Electric cars hidden for a reason
Gas prices are high and my ears are becoming numb from the sound of angry consumers. With loud grunts at gas stations and newspaper stories every ÂÂday about the high prices, solutions are falling behind to complaints. Statistics are recited on every news show about the record-breaking increase in oil prices. Either it has never climbed so fast in a week, or never so fast in a day, or never this high in general.
It seems either something needs to be done or we need to just stop complaining. But should we aim the loaded blame gun at now? Car companies, oil companies or the big bad government? The government seemingly does nothing. Bush is sitting in his office watching the oil prices rise as if he is saying, “I told you so. We should have drilled.” Well the government might not be to blame – maybe the car companies and oil companies are lobbying too much to fight back. We too often point the finger at others before we point the finger towards ourselves. We must become smarter consumers of oil before we blame everyone else. We blame everyone else because, let’s face it, it’s easier.
Another topic that comes into play is the rumored technology being withheld from the general public in fear of the oil companies losing money, such as a car that can run on only electricity for around 200 miles without charging. With the daily driving distance for the average American being around 75 miles, it is easy to say this technology is useful and needed. But what if this technology were introduced tomorrow?
With GM laying off employees and car sales for American autos slumping, some say if the car companies had this technology they would be making it. Anything that would sell they would make, right? For a minute let’s say it is true.
The movie Who Killed the Electric Car, about GM’s EV1 car built in the early 1990s, is convincing. It effectively shows that the people in power are hiding something from us. It featured the history of the EV1, a 200-mile range, fully electric car introduced in California. But suddenly GM pulled all cars out of the hands of the owners (who were lent the cars by GM) and the cars were destroyed – never to be heard from again.
But are they as sinister as they appear? Do they hide technology just to fatten their pockets? With our country being built on the gasoline-consuming automobile, what would happen if a solely electric powered car were to be made tomorrow? If the shareholders are keeping this technology from us, is that really a bad thing?

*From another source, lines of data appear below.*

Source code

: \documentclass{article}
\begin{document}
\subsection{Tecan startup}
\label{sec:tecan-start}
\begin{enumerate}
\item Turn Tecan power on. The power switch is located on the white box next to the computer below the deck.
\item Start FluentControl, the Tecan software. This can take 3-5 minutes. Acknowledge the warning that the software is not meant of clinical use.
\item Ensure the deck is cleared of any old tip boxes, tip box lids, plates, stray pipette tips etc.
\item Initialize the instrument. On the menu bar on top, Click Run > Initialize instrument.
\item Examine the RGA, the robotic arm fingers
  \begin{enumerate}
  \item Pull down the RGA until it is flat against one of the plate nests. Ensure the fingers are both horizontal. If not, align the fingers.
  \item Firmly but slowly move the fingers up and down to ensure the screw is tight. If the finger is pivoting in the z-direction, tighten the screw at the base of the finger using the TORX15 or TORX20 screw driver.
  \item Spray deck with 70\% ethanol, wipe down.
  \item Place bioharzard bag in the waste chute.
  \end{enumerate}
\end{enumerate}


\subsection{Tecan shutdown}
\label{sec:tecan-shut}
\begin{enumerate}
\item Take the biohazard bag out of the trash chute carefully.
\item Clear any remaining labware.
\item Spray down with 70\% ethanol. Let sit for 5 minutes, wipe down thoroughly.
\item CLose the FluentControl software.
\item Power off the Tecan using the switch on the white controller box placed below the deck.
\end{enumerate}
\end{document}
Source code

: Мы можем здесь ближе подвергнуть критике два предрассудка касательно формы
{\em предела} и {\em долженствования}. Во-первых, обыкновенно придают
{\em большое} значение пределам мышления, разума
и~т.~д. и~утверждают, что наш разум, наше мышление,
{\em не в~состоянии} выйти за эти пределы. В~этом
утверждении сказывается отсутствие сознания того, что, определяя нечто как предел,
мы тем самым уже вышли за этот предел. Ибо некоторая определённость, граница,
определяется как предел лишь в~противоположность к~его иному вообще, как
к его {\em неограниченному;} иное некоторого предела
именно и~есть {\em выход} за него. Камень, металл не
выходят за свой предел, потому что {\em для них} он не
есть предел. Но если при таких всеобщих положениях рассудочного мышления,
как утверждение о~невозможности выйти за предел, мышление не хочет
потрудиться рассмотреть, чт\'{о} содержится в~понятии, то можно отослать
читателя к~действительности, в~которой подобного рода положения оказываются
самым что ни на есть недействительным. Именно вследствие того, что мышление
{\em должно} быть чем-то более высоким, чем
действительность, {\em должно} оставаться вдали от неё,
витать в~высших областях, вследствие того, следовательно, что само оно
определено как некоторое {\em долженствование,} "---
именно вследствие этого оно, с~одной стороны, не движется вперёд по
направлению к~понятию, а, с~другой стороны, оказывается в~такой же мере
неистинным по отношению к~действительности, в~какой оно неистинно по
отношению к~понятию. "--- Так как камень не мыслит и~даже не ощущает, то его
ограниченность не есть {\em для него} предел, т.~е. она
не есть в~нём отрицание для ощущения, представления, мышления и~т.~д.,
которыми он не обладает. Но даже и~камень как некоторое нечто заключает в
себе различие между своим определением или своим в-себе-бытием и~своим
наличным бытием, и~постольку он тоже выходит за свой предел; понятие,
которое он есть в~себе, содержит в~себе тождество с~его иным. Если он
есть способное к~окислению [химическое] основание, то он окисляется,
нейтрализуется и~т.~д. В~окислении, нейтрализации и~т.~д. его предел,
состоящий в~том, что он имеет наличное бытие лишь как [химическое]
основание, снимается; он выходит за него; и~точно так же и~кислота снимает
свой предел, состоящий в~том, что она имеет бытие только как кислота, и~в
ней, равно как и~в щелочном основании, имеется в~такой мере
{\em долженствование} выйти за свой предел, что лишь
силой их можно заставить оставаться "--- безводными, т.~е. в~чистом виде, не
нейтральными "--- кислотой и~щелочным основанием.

A healthy economy works off of spending. We spend money to make money. The gasoline-powered car literally forces you to spend money on it almost daily, not only on gas. Think about where you live. Now think about how many Auto Zones, Advance Autos, O-Reilly Auto Parts and AC Delco stores are close to you. Now think about how many automotive shops are in your area alone. Now consider this: the technology the powerful people hide from us would eliminate the majority of these businesses.
This technology is supposed to be far simpler than a gasoline engine. An electric car is supposed to not involve any oil, so no oil changes, and primarily very few changeable or replaceable parts would be necessary. Either it works or it doesn’t. So with no need to buy parts from these stores and no need for so many mechanics (of course electric cars would need some work) think about the loss of jobs and businesses. These cars are supposed to be longer lasting, which would in long-term outlook decrease car sales. But with so many Americans out of work automobile sales will the least of people’s worries. It would pull the rug out from underneath the American economy.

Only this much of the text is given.